=== Begin Enclosure ===
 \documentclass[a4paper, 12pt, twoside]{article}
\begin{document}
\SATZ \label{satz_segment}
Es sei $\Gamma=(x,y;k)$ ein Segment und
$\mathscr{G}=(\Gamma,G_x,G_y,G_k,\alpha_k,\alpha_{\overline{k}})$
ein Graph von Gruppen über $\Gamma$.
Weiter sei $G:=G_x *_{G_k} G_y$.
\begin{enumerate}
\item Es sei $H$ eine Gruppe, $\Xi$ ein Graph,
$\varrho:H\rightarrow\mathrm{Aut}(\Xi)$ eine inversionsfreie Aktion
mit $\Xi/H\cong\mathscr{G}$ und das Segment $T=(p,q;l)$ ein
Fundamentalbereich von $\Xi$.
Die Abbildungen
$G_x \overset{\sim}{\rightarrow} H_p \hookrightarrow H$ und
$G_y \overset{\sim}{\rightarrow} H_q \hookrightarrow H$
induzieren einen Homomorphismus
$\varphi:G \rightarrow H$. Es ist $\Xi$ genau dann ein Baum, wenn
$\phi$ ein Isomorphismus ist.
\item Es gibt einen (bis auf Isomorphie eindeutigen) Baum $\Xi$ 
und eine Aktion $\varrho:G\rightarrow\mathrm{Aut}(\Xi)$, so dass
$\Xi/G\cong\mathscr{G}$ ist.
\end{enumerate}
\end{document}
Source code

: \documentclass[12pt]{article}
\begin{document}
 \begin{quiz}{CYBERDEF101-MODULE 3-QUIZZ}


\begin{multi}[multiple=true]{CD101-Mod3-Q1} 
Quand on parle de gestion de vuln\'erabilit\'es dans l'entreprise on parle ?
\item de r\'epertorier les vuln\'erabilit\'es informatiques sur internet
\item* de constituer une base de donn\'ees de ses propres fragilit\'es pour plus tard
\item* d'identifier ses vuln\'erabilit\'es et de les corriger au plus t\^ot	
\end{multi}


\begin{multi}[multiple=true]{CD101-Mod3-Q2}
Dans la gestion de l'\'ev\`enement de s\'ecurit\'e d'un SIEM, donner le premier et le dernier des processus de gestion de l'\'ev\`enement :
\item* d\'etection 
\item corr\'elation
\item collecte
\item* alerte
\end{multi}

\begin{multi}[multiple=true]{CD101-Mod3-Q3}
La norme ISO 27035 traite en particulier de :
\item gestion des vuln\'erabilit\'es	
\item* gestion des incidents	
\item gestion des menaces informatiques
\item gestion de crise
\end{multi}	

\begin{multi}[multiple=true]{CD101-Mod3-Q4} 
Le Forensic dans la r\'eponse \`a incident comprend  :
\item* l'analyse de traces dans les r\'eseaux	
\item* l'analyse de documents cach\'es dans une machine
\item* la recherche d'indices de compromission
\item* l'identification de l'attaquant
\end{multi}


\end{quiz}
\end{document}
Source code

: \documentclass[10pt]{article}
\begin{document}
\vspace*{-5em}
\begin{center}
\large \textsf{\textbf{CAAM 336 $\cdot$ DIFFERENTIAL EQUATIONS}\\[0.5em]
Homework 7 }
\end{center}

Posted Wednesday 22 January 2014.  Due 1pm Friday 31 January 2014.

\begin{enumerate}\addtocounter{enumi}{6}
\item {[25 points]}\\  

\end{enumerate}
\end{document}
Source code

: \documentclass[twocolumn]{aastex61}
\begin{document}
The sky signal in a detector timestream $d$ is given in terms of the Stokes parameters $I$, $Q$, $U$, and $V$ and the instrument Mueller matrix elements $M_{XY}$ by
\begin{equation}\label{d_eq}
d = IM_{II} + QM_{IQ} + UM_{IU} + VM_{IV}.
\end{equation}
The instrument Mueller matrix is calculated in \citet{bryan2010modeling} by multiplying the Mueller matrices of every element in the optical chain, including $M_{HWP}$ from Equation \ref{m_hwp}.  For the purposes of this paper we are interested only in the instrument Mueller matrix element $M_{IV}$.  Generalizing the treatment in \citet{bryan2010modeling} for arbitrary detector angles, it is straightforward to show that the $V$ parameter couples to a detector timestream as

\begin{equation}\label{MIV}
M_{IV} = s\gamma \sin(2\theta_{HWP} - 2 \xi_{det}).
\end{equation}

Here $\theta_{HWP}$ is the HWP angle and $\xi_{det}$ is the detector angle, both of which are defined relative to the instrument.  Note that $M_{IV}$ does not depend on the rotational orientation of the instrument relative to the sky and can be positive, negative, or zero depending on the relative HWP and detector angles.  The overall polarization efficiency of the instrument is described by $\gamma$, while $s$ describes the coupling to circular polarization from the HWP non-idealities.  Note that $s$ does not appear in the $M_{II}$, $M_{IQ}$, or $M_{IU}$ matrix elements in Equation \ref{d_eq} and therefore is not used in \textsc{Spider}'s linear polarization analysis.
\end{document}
=== End Enclosure ===
◆ ASSIGNMENT
Number of lines above with the word "gestion": state it alone.

◆ ANSWER TO THIS TASK
6